やりたいと思う、気持ち。
「お仕事がしたいんです」
カウンセリングで、そう心理士さんに相談した。
するとこう言われた。
「A型事業所、どうかしら? 支援も付くし、はじめは、自分のペースで働けるし。そこに毎日通えるようになったら、次に一般就労を目指すべきじゃないかしら」
「なぎさんはいつも初めから一等賞を目指し過ぎるのよ。一等賞になるには、まず、準備体操をして試走をして、初めは入賞を目指して。それが出来たら次は一等賞を目指すのよ。A型事業所は、その準備期間」
去年の春頃、自ら見つけた求人に応募し、採用された。
支援機関は付いていなかった。
待っていたのは「イジメ」とも取れる数々の嫌がらせだった。
・お給料を振り込んでもらえない。
・職場のグループLINEで無視される。
・ミーティングの資料に私だけ名前をいれてもらえない。
これらをされて「嫌だ」という気持ちを、上手く職場に伝えられなかった。
案の定体調を崩して職場に通えなくなり、辞めざるを得なかった。
それを、心理士さんは知っているから。
だからA型事業所を勧めてくれたのだ。
私は、その通りに動かなければ、と思った。
自分の判断能力が甘いと分かっているから、自分の思いは二の次で、言われた通りにしなければ、と。
市役所へ行き、A型事業所の相談をしたりした。
だけどそのうち、毎日のようにとてつもない離人感が襲ってくるようになった。
2週間後、カウンセリングで離人感の事を話すと共に、自分の素直な意見をぶつけた。
「お仕事がしたい。
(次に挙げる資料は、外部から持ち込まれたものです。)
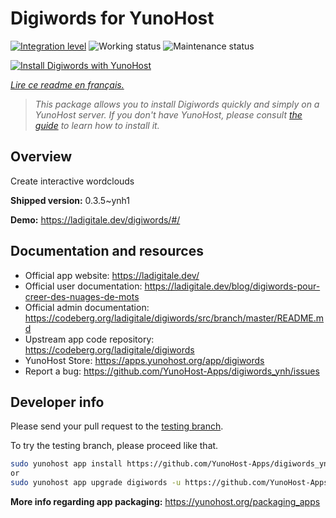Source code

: <!--
N.B.: This README was automatically generated by https://github.com/YunoHost/apps/tree/master/tools/README-generator
It shall NOT be edited by hand.
-->

# Digiwords for YunoHost

[![Integration level](https://dash.yunohost.org/integration/digiwords.svg)](https://dash.yunohost.org/appci/app/digiwords) ![Working status](https://ci-apps.yunohost.org/ci/badges/digiwords.status.svg) ![Maintenance status](https://ci-apps.yunohost.org/ci/badges/digiwords.maintain.svg)

[![Install Digiwords with YunoHost](https://install-app.yunohost.org/install-with-yunohost.svg)](https://install-app.yunohost.org/?app=digiwords)

*[Lire ce readme en français.](./README_fr.md)*

> *This package allows you to install Digiwords quickly and simply on a YunoHost server.
If you don't have YunoHost, please consult [the guide](https://yunohost.org/#/install) to learn how to install it.*

## Overview

Create interactive wordclouds

**Shipped version:** 0.3.5~ynh1

**Demo:** https://ladigitale.dev/digiwords/#/
## Documentation and resources

* Official app website: <https://ladigitale.dev/>
* Official user documentation: <https://ladigitale.dev/blog/digiwords-pour-creer-des-nuages-de-mots>
* Official admin documentation: <https://codeberg.org/ladigitale/digiwords/src/branch/master/README.md>
* Upstream app code repository: <https://codeberg.org/ladigitale/digiwords>
* YunoHost Store: <https://apps.yunohost.org/app/digiwords>
* Report a bug: <https://github.com/YunoHost-Apps/digiwords_ynh/issues>

## Developer info

Please send your pull request to the [testing branch](https://github.com/YunoHost-Apps/digiwords_ynh/tree/testing).

To try the testing branch, please proceed like that.

``` bash
sudo yunohost app install https://github.com/YunoHost-Apps/digiwords_ynh/tree/testing --debug
or
sudo yunohost app upgrade digiwords -u https://github.com/YunoHost-Apps/digiwords_ynh/tree/testing --debug
```

**More info regarding app packaging:** <https://yunohost.org/packaging_apps>

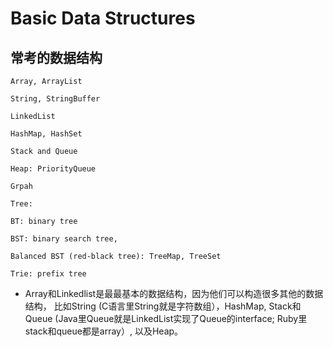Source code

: # Basic Data Structures

## 常考的数据结构

```
Array, ArrayList

String, StringBuffer

LinkedList

HashMap, HashSet

Stack and Queue

Heap: PriorityQueue

Grpah
```

```
Tree:

BT: binary tree

BST: binary search tree,

Balanced BST (red-black tree): TreeMap, TreeSet

Trie: prefix tree

```
* Array和Linkedlist是最最基本的数据结构，因为他们可以构造很多其他的数据结构，
比如String (C语言里String就是字符数组），HashMap, Stack和Queue (Java里Queue就是LinkedList实现了Queue的interface; Ruby里stack和queue都是array）, 以及Heap。


























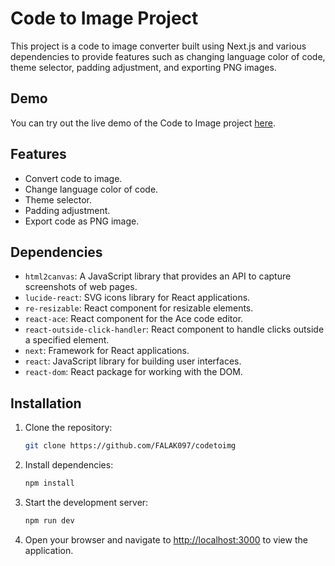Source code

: # Code to Image Project

This project is a code to image converter built using Next.js and various dependencies to provide features such as changing language color of code, theme selector, padding adjustment, and exporting PNG images.

## Demo

You can try out the live demo of the Code to Image project [here](https://codetoimg-seven.vercel.app/).

## Features

- Convert code to image.
- Change language color of code.
- Theme selector.
- Padding adjustment.
- Export code as PNG image.

## Dependencies

- `html2canvas`: A JavaScript library that provides an API to capture screenshots of web pages.
- `lucide-react`: SVG icons library for React applications.
- `re-resizable`: React component for resizable elements.
- `react-ace`: React component for the Ace code editor.
- `react-outside-click-handler`: React component to handle clicks outside a specified element.
- `next`: Framework for React applications.
- `react`: JavaScript library for building user interfaces.
- `react-dom`: React package for working with the DOM.

## Installation

1. Clone the repository:

   ```bash
   git clone https://github.com/FALAK097/codetoimg
   ```

2. Install dependencies:

   ```bash
   npm install
   ```

3. Start the development server:

   ```bash
   npm run dev
   ```

4. Open your browser and navigate to [http://localhost:3000](http://localhost:3000) to view the application.
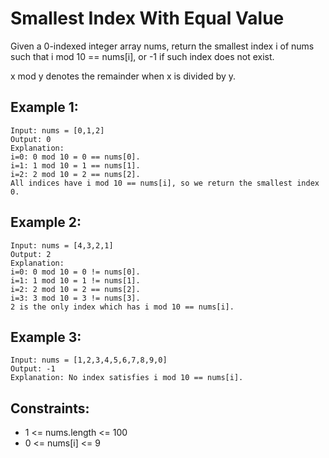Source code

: # Smallest Index With Equal Value

Given a 0-indexed integer array nums, return the smallest index i of nums such that i mod 10 == nums[i], or -1 if such index does not exist.

x mod y denotes the remainder when x is divided by y.

## Example 1:

```
Input: nums = [0,1,2]
Output: 0
Explanation:
i=0: 0 mod 10 = 0 == nums[0].
i=1: 1 mod 10 = 1 == nums[1].
i=2: 2 mod 10 = 2 == nums[2].
All indices have i mod 10 == nums[i], so we return the smallest index 0.
```

## Example 2:

```
Input: nums = [4,3,2,1]
Output: 2
Explanation:
i=0: 0 mod 10 = 0 != nums[0].
i=1: 1 mod 10 = 1 != nums[1].
i=2: 2 mod 10 = 2 == nums[2].
i=3: 3 mod 10 = 3 != nums[3].
2 is the only index which has i mod 10 == nums[i].
```

## Example 3:

```
Input: nums = [1,2,3,4,5,6,7,8,9,0]
Output: -1
Explanation: No index satisfies i mod 10 == nums[i].
```

## Constraints:

- 1 <= nums.length <= 100
- 0 <= nums[i] <= 9
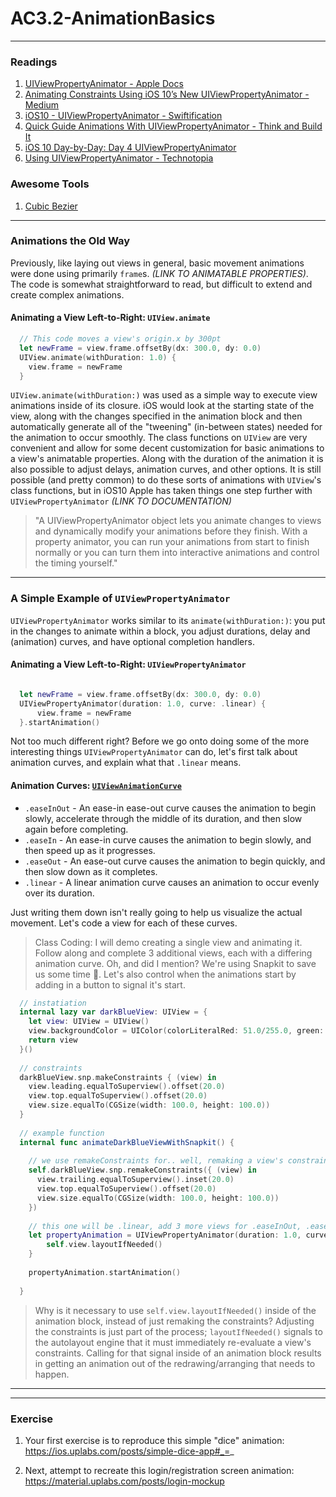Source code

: # AC3.2-AnimationBasics
---

### Readings
1. [UIViewPropertyAnimator - Apple Docs](https://developer.apple.com/reference/uikit/uiviewpropertyanimator)
1. [Animating Constraints Using iOS 10’s New UIViewPropertyAnimator - Medium](https://medium.com/@sdrzn/animating-constraints-using-ios-10s-new-uiviewpropertyanimator-944bbb42347b#.q407dwl8l)
2. [iOS10 - UIViewPropertyAnimator - Swiftification](http://www.swiftification.org/2016/08/04/ios10-uiviewpropertyanimator-tutorial/)
3. [Quick Guide Animations With UIViewPropertyAnimator - Think and Build It](http://www.thinkandbuild.it/quick-guide-animations-with-uiviewpropertyanimator/)
4. [iOS 10 Day-by-Day: Day 4 UIViewPropertyAnimator](https://www.shinobicontrols.com/blog/ios-10-day-by-day-day-4-uiviewpropertyanimator)
5. [Using UIViewPropertyAnimator - Technotopia](http://www.techotopia.com/index.php/IOS_10_Animation_using_UIViewPropertyAnimator)

### Awesome Tools
1. [Cubic Bezier](http://cubic-bezier.com/#.17,.67,.83,.67)
---

### Animations the Old Way

Previously, like laying out views in general, basic movement animations were done using primarily `frame`s. *(LINK TO ANIMATABLE PROPERTIES)*. The code is somewhat straightforward to read, but difficult to extend and create complex animations.

#### Animating a View Left-to-Right: `UIView.animate`

```swift
  // This code moves a view's origin.x by 300pt
  let newFrame = view.frame.offsetBy(dx: 300.0, dy: 0.0)
  UIView.animate(withDuration: 1.0) { 
    view.frame = newFrame
  }
```

`UIView.animate(withDuration:)` was used as a simple way to execute view animations inside of its closure. iOS would look at the starting state of the view, along with the changes specified in the animation block and then automatically generate all of the "tweening" (in-between states) needed for the animation to occur smoothly. The class functions on `UIView` are very convenient and allow for some decent customization for basic animations to a view's animatable properties. Along with the duration of the animation it is also possible to adjust delays, animation curves, and other options. It is still possible (and pretty common) to do these sorts of animations with `UIView`'s class functions, but in iOS10 Apple has taken things one step further with `UIViewPropertyAnimator` *(LINK TO DOCUMENTATION)*

> "A UIViewPropertyAnimator object lets you animate changes to views and dynamically modify your animations before they finish. With a property animator, you can run your animations from start to finish normally or you can turn them into interactive animations and control the timing yourself." 

---

### A Simple Example of `UIViewPropertyAnimator`

`UIViewPropertyAnimator` works similar to its `animate(withDuration:)`: you put in the changes to animate within a block, you adjust durations, delay and (animation) curves, and have optional completion handlers.

#### Animating a View Left-to-Right: `UIViewPropertyAnimator`

```swift

  let newFrame = view.frame.offsetBy(dx: 300.0, dy: 0.0)
  UIViewPropertyAnimator(duration: 1.0, curve: .linear) { 
      view.frame = newFrame
  }.startAnimation()
```

Not too much different right? Before we go onto doing some of the more interesting things `UIViewPropertyAnimator` can do, let's first talk about animation curves, and explain what that `.linear` means. 

#### Animation Curves: [`UIViewAnimationCurve`](https://developer.apple.com/reference/uikit/uiviewanimationcurve)

 - `.easeInOut` - An ease-in ease-out curve causes the animation to begin slowly, accelerate through the middle of its duration, and then slow again before completing.
 - `.easeIn` - An ease-in curve causes the animation to begin slowly, and then speed up as it progresses.
 - `.easeOut` - An ease-out curve causes the animation to begin quickly, and then slow down as it completes.
 - `.linear` - A linear animation curve causes an animation to occur evenly over its duration.
 
Just writing them down isn't really going to help us visualize the actual movement. Let's code a view for each of these curves. 

> Class Coding: I will demo creating a single view and animating it. Follow along and complete 3 additional views, each with a differing animation curve. Oh, and did I mention? We're using Snapkit to save us some time 💪. Let's also control when the animations start by adding in a button to signal it's start.

```swift
  // instatiation
  internal lazy var darkBlueView: UIView = {
    let view: UIView = UIView()
    view.backgroundColor = UIColor(colorLiteralRed: 51.0/255.0, green: 77.0/255.0, blue: 92.0/255.0, alpha: 1.0)
    return view
  }()
  
  // constraints
  darkBlueView.snp.makeConstraints { (view) in
    view.leading.equalToSuperview().offset(20.0)
    view.top.equalToSuperview().offset(20.0)
    view.size.equalTo(CGSize(width: 100.0, height: 100.0))
  }
  
  // example function
  internal func animateDarkBlueViewWithSnapkit() {
    
    // we use remakeConstraints for.. well, remaking a view's constraints in Snapkit
    self.darkBlueView.snp.remakeConstraints({ (view) in
      view.trailing.equalToSuperview().inset(20.0)
      view.top.equalToSuperview().offset(20.0)
      view.size.equalTo(CGSize(width: 100.0, height: 100.0))
    })
    
    // this one will be .linear, add 3 more views for .easeInOut, .easeIn, .easeOut
    let propertyAnimation = UIViewPropertyAnimator(duration: 1.0, curve: .linear) {
        self.view.layoutIfNeeded()
    }
    
    propertyAnimation.startAnimation()
    
  }
```

> Why is it necessary to use `self.view.layoutIfNeeded()` inside of the animation block, instead of just remaking the constraints? Adjusting the constraints is just part of the process; `layoutIfNeeded()` signals to the autolayout engine that it must immediately re-evaluate a view's constraints. Calling for that signal inside of an animation block results in getting an animation out of the redrawing/arranging that needs to happen.

---

---

### Exercise

1. Your first exercise is to reproduce this simple "dice" animation: https://ios.uplabs.com/posts/simple-dice-app#_=_

2. Next, attempt to recreate this login/registration screen animation: https://material.uplabs.com/posts/login-mockup

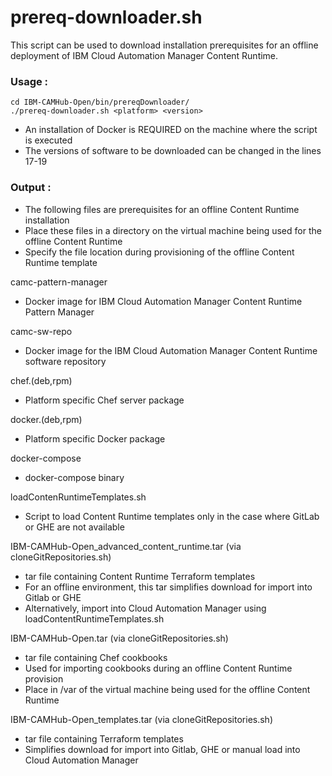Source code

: #  prereq-downloader.sh
This script can be used to download installation prerequisites for an offline deployment of IBM Cloud Automation Manager Content Runtime.

### Usage :
```
cd IBM-CAMHub-Open/bin/prereqDownloader/
./prereq-downloader.sh <platform> <version>
```
- An installation of Docker is REQUIRED on the machine where the script is executed
- The versions of software to be downloaded can be changed in the lines 17-19

### Output :

- The following files are prerequisites for an offline Content Runtime installation
- Place these files in a directory on the virtual machine being used for the offline Content Runtime
- Specify the file location during provisioning of the offline Content Runtime template

camc-pattern-manager
- Docker image for IBM Cloud Automation Manager Content Runtime Pattern Manager

camc-sw-repo
- Docker image for the IBM Cloud Automation Manager Content Runtime software repository

chef.(deb,rpm)
- Platform specific Chef server package

docker.(deb,rpm)
- Platform specific Docker package

docker-compose
- docker-compose binary

loadContenRuntimeTemplates.sh
- Script to load Content Runtime templates only in the case where GitLab or GHE are not available

IBM-CAMHub-Open_advanced_content_runtime.tar (via cloneGitRepositories.sh)
- tar file containing Content Runtime Terraform templates
- For an offline environment, this tar simplifies download for import into Gitlab or GHE
- Alternatively, import into Cloud Automation Manager using loadContentRuntimeTemplates.sh

IBM-CAMHub-Open.tar (via cloneGitRepositories.sh)
- tar file containing Chef cookbooks
- Used for importing cookbooks during an offline Content Runtime provision
- Place in /var of the virtual machine being used for the offline Content Runtime

IBM-CAMHub-Open_templates.tar (via cloneGitRepositories.sh)
- tar file containing Terraform templates
- Simplifies download for import into Gitlab, GHE or manual load into Cloud Automation Manager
2週間前、そう言った時に、本当は応援してもらえると思った。やりたい事やりなさいと、言ってもらえると思った」
「私って本当に中途半端な人間だと思う。見た目も普通、喋っても普通。でも普通に出来ない事が多い。こんな中途半端な障害なんて要らない。どうせなら、もっと重い障害者として生まれたかった」
本心だった。
それを聞いた心理士さんは、こう言った。
「…もしかしたら、なぎさんが傷付いたり悩んだりする権利を奪うべきではないのかもね。でも私はカウンセラーという立場だから。なぎさんが出来るだけ傷付かない方法を提案しなければならなかった。だけど、それは私のエゴだったのかもね」
「離人感が酷くなったのは、私がA型事業所を勧めたからよね。一般就労をしたら、傷付いて、落ちる事があるかもしれない。でもそしたらまた、一緒に悩んで傷付いて、立ち上がれば良いかな☺️」
その言葉を聞いて、心のなかのもやもやが一気に晴れた気がして、嬉しくて、涙が止まらなかった。
これは、その時のカウンセリングで最後にメモした言葉です。
────────ここまで読んで下さってありがとうございました。